A Kansas City payday loan company and its operator will be compelled to pay $132.5 million in restitution to borrowers the company duped, if a federal administrative law judge’s recommendation is implemented.
Whether victims of Integrity Advance will receive anything near that sum is unclear. The company’s assets were sold years ago, the Kansas City Star reported Friday (Sept. 4).
The legal recommendation comes after the Consumer Financial Protection Bureau (CFPB) filed a complaint against Integrity Advance. The agency’s case against the company may be affected if the CFPB director is replaced, which the U.S. Supreme Court has ruled could happen.

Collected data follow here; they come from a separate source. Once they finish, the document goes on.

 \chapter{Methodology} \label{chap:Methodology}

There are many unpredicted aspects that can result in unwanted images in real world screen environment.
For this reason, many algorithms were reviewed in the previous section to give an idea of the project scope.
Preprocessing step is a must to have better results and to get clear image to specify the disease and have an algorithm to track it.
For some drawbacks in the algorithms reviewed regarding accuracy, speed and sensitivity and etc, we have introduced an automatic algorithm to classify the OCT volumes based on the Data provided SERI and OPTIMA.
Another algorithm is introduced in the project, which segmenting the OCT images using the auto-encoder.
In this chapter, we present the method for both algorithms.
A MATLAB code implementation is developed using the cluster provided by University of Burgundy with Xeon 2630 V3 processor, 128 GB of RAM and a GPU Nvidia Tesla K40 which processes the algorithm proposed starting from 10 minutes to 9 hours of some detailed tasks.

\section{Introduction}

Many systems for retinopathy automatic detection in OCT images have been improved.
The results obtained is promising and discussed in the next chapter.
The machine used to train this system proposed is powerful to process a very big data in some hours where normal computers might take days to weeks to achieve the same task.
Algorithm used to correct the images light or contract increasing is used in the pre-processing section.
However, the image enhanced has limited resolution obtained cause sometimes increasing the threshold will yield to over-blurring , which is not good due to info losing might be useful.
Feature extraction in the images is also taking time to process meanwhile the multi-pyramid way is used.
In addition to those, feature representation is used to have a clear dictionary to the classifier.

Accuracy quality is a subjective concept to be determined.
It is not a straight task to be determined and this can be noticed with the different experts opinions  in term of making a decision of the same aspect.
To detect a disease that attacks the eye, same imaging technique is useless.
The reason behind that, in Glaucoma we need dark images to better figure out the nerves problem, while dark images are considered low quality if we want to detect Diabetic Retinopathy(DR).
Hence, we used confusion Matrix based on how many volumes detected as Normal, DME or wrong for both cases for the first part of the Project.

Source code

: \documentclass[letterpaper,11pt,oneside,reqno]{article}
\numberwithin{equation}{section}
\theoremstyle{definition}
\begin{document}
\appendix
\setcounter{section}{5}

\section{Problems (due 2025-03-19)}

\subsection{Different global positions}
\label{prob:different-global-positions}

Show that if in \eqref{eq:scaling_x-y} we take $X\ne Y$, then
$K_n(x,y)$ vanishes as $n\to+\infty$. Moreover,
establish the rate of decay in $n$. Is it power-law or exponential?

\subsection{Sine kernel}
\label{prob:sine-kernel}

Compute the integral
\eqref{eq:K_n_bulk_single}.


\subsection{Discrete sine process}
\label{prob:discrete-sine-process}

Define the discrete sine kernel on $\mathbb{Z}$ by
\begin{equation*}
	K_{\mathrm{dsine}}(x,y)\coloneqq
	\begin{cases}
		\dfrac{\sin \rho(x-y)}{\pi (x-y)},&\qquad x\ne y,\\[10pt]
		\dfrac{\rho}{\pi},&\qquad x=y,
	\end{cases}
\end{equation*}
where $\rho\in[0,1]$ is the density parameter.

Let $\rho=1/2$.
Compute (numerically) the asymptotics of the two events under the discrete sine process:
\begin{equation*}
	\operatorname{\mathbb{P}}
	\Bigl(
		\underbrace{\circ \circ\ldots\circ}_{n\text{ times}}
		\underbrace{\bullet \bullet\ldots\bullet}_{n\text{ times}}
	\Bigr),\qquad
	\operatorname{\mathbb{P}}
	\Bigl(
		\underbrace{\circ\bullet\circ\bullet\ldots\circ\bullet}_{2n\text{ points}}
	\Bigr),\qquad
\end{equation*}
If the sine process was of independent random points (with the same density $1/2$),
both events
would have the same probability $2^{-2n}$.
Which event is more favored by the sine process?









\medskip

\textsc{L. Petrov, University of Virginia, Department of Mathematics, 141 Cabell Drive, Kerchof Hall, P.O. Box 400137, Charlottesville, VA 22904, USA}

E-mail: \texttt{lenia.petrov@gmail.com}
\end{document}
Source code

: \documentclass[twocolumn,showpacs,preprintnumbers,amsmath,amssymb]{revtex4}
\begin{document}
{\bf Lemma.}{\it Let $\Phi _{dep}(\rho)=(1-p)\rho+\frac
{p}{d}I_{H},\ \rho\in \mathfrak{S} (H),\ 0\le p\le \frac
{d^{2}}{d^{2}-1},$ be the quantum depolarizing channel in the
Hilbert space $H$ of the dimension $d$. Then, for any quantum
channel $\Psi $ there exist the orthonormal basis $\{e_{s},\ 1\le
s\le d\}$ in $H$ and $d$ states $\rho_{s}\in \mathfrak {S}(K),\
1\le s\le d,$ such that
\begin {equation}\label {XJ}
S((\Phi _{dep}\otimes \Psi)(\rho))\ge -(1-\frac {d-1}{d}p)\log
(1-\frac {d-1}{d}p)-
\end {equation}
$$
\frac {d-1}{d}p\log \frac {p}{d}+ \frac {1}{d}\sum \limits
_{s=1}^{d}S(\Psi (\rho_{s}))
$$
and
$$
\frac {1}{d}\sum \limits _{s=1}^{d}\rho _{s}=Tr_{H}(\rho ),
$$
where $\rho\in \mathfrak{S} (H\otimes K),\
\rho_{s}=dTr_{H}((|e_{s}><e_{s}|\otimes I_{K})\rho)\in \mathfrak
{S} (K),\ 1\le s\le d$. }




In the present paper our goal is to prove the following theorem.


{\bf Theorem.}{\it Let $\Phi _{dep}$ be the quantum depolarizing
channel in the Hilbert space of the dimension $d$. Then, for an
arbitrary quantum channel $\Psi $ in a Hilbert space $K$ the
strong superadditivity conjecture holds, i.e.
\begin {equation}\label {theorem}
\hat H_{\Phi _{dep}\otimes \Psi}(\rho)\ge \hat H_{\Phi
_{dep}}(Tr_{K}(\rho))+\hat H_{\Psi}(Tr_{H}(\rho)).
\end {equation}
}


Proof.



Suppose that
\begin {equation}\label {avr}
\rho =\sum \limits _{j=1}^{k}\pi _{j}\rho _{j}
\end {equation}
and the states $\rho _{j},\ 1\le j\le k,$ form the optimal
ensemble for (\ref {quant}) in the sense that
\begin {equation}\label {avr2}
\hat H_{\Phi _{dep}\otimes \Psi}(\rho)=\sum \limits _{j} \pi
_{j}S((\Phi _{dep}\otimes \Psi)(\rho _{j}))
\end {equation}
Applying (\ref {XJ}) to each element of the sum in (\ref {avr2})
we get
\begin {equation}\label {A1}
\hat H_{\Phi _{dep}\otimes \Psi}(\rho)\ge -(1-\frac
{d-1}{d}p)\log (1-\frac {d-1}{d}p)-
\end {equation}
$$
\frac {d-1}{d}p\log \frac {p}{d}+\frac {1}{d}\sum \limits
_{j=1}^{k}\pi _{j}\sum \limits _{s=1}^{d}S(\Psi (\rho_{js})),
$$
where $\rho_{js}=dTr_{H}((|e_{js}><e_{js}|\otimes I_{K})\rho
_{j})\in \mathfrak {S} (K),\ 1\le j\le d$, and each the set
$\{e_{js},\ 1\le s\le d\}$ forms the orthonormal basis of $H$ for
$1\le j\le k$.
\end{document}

The lender and its and its chief executive, James Carnes, have appealed.
In her ruling against Integrity Advance and Carnes, Administrative Law Judge Christine L. Kirby concluded the lender and its chief executive engaged in three illegal practices: creating loan agreements that violated government regulations; tricking customers about the true cost of fully repaying loans; and taking funds from borrowers’ bank accounts without their approval.
The case began in 2015 with charges from the CFPB, according to court documents. Other court documents indicate the company was formed in 2007 and originated loans from May 2008 through December 2012.
An investigator concluded, according to Kirby’s ruling: “From May 2007 through July 2013, on 207,426 loans, Integrity Advance obtained $132,580,041.06 more from its customers than the amount disclosed in the “Total of Payments” boxes in (required disclosure) … on 55,661 loans originated on or after July 21, 2011, Integrity Advance obtained $38,453,341.62 more from its customers than the amount disclosed …”
The company’s loans, according to case documents, ranged from $100 to $1,000.
Richard Zack, a lawyer representing Integrity Advance and Carnes, told the Star in an email: “We disagree with the Administrative Law Judge’s recommendation. We are confident that, at the end of this process, Mr. Carnes and Integrity Advance will be vindicated and found to have no liability.”
The payday loan industry has drawn fire from critics for years, and some experts think technology may offer a desirable alternative.
In the meantime, government officials put in place by President Donald Trump’s administration have made changes to regulations some critics of the lenders saw as safeguards.
Nevertheless, the government continues to bring new charges against lenders.